I’m thinking a lot about what we (in the US) get absolutely wrong in (anti)politics as I am traveling in Europe. My last piece was about sociability and the structural difficulties in working with other people in the US context of no commons, people passing through, and the near requirement to full time work for survival (in much of the country). This time I am going to talk about consciousness and the suffocation of radicals by moralism usually learned from the protestant upbringings of most of the US but also from the newer religions of secularism and counter-cultural politics. Consider this a draft of some ideas that I will try to expand on later.

More importantly it is a self-criticism and a break from my own past & choices. You can laugh as long as you are not sanctimonious about it. I still believe in drawing lines.

Protestant religions

I spent a lot of time digging into the cultural implications of the religions of Europe. My review is cursory and based on the limitations of my contacts in Euro-radicalism but I feel confident on the level of observing some differences that are worth sharing without pressing too hard on any conclusions. For starters, most of the people I have met haven’t really even thought about the issue. Perhaps this is true in the US also but my experience growing up in the northern Bible Belt instilled a certain necessity of understanding the impact of religion on cultural & social life. I’ll be specific and talk about a couple generalizations from around the country.

The major protestant religions in the US are Calvinism, baptist, Lutherans, Methodists, and Presbyterians. There are a scattering of Anglicans (although I’ve never met one), Amish, congregational, etc but these are the major ones. My specific history is with Calvinists (meaning I grew up around them but I’ve never even been to one of their services) and here is a nutshell on what differentiates them from other Christians.

  • all people are depraved and incapable of following God on their own. They require guidance.
  • predestination aka God already knows who is going to heaven

I’m sure they believed other things but these two things alone is enough to realize what a cold and formidable religion this is. As a result they created cold and formidable things in my town that largely dominated the psychic landscape. The children who broke with their religion (and eventually returned) tended to classic (aka boring) breaks; inebriated, sex starved monsters. Passionate moments to reflect on during later lives of monotony and cold, as shame is a warm emotion.

Baptists are creatures of a different suit entirely. Where the Calvinists are tight and disciplined in their impoverishment the baptists are fairly wild in theirs. Much of what we understand to be characteristics of the American personality are, in fact, Baptist traditions. Specifically the four freedoms (which most Baptists accept) which basically boil down to the idea that your soul and salvation are a reflection of your individual relationship with the savior (and your interpretation of the holy of holiest scriptures). Baptists don’t need anyone but their bible and Jesus which is about as American of a doctrine as I can imagine.

The orthodox & Catholics

These two religions vary wildly from the protestants. So much so that it is hard to believe they all are into the same zombie myth at all.

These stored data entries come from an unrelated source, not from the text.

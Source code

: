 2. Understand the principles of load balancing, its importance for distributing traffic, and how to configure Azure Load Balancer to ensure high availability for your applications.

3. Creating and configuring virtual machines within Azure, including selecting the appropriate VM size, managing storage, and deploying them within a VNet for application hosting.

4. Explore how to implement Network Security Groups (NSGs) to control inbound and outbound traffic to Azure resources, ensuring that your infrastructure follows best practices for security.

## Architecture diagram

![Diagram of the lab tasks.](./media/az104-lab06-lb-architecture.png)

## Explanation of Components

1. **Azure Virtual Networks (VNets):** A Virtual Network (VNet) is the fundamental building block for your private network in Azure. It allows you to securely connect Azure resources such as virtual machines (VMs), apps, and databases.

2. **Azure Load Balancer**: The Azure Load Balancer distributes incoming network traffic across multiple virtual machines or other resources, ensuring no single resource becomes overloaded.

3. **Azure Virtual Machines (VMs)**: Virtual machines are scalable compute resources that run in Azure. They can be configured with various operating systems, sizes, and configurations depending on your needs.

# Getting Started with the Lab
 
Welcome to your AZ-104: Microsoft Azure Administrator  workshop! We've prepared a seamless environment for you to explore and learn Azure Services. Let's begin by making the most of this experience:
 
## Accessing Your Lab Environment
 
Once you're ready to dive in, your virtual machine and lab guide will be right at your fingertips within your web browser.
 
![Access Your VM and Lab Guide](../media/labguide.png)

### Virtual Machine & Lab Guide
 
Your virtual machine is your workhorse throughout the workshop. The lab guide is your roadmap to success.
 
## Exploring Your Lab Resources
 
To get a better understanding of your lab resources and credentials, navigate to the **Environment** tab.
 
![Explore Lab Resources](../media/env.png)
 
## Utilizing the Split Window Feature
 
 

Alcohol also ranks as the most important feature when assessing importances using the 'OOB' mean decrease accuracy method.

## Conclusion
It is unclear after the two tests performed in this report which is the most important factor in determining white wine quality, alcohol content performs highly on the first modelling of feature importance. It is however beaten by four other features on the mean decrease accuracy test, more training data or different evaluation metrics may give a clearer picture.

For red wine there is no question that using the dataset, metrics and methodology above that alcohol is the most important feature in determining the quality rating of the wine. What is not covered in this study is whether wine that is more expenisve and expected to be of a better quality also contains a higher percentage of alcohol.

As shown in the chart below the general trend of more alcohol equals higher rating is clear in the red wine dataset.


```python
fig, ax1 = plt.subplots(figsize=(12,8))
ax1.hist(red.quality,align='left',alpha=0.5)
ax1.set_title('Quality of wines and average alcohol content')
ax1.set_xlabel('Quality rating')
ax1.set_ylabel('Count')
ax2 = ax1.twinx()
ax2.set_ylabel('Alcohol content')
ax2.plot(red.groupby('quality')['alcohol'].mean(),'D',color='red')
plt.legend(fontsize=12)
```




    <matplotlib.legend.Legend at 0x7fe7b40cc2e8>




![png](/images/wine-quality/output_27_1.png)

The Catholics are the original recuperators, taking whatever cultural artifact they encountered and rebranding it. The result is a conservatism that would be seemingly inherent in a 2000 year old institution. In Spain and France the role of the Church seems be entirely defending the cultural, social, and political gains it has achieved over that time. There is no real sense of a missionary zeal in these countries, only old buildings and a certain sense that the world is passing it by, but it doesn’t matter because it is the world-in-itself.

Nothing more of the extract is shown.